Com as redes sociais, voltamos a nos falar de vez em quando. Quase sempre motivados por alguma música que eu ou ele postamos em stories do Instagram. Tínhamos gosto semelhante. Lembro de um “dia de formação” que a escola proporcionava, levando a turma a passar o dia no parque do próprio colégio, onde fazíamos nosso churrasco e passávamos um dia da semana como se domingo fosse.
Naquele ano de 1992, na churrasqueira em que ele estava, tocava U2. Não reconheci e, desagradável como tenho facilidade em ser (hoje, bem menos), perguntei sarcasticamente se era A-ha. Na época, A-ha não era cult, como parece que agora se tornou. Estou tentando lemb... lembrei. Tocava Bad, do quarto disco da banda, do já então distante 1984.
Fazia tempo que não a escutava com atenção. Não lembrava que a letra era sobre um amigo viciado em heroína que o cantor tenta ajudar, sem saber como. Por isso repete e repete seu “Se eu pudesse, eu faria”. Nem eu nem Alex éramos ou fomos viciados, tampouco nossa amizade, se um de nós se perdesse assim, seria próxima o suficiente para poder ajudar um ao outro. Mas tenho a certeza de que Alexey tentaria, talvez eu também.

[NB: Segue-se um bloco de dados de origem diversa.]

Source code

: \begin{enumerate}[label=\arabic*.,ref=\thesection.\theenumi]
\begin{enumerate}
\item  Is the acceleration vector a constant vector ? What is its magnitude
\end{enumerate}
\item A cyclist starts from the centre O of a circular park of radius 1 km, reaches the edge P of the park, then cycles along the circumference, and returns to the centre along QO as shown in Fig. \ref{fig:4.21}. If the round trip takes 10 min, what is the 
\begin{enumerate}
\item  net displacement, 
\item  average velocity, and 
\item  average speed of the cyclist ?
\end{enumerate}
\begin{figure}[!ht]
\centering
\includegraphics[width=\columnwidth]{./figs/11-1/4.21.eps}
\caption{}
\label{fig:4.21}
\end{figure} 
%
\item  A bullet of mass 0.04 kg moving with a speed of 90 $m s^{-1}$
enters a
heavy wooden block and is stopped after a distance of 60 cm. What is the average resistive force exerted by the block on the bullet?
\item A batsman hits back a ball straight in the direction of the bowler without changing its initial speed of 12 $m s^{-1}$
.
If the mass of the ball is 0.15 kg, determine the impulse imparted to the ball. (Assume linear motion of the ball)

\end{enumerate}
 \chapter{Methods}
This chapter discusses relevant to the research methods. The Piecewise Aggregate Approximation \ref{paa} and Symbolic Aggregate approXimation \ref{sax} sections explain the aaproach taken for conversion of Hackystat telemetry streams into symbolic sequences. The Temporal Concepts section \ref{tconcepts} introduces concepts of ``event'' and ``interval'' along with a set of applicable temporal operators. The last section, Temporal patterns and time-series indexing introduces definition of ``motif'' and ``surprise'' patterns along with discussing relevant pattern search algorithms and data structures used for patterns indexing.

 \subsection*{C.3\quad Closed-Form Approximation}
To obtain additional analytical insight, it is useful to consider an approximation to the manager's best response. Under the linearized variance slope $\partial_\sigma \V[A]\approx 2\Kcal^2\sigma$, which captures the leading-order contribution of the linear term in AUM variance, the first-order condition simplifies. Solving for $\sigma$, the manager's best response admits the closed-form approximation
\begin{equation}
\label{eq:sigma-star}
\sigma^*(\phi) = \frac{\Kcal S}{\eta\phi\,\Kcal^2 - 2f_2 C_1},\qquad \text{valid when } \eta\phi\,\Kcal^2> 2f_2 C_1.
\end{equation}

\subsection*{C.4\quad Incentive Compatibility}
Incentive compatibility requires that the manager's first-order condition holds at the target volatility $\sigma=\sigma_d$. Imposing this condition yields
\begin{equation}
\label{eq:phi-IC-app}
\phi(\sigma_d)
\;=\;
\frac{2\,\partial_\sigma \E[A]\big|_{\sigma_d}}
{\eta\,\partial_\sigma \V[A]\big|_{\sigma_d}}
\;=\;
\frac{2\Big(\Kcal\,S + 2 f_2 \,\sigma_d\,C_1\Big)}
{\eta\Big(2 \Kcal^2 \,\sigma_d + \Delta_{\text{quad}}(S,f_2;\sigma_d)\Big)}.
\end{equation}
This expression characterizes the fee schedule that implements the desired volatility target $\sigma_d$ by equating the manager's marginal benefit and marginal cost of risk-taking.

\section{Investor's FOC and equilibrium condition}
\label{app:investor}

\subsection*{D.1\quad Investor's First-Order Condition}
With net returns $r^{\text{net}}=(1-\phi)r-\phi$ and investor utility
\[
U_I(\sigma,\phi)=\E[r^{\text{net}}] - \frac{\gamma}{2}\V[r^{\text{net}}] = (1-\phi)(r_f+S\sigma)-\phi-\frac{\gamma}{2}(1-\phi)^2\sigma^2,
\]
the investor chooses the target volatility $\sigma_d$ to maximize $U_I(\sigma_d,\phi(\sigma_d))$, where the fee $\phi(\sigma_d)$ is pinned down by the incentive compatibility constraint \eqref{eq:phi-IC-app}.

Alexey era um líder nato. Faltavam liderados, porém. Talvez fôssemos bem intencionados, mas não tínhamos a menor condição de fazer qualquer coisa
Na terça passada, Alexey passava pela catraca da portaria do prédio onde possui escritório, sofreu um infarto fulminante e não resistiu. Deixou esposa e dois filhos jovens, creio que de 18 e 16 anos, que não conheci, mas, se este texto porventura chegar até eles, que seja como um abraço. Se pudesse, faria mais contra o desespero, o deslocamento, a separação, a condenação, o isolamento, a desolação que a morte traz.
Adianta quase nada dizer, neste momento, que o luto é uma noite sem estrelas, chuvosa, cuja água evapora antes de nos tocar, pois atravessamos uma estrada em chamas. De pouco vale dizer, neste momento, que as chamas se apagarão, a chuva cessará e o dia voltará a nascer. Embora tudo isso seja verdade, sem que uma mísera lembrança seja apagada, esquecida. Pelo contrário, a ausência que agora dilacera dará lugar a uma presença tão forte, tão viva, que será como se a morte não tivesse existido.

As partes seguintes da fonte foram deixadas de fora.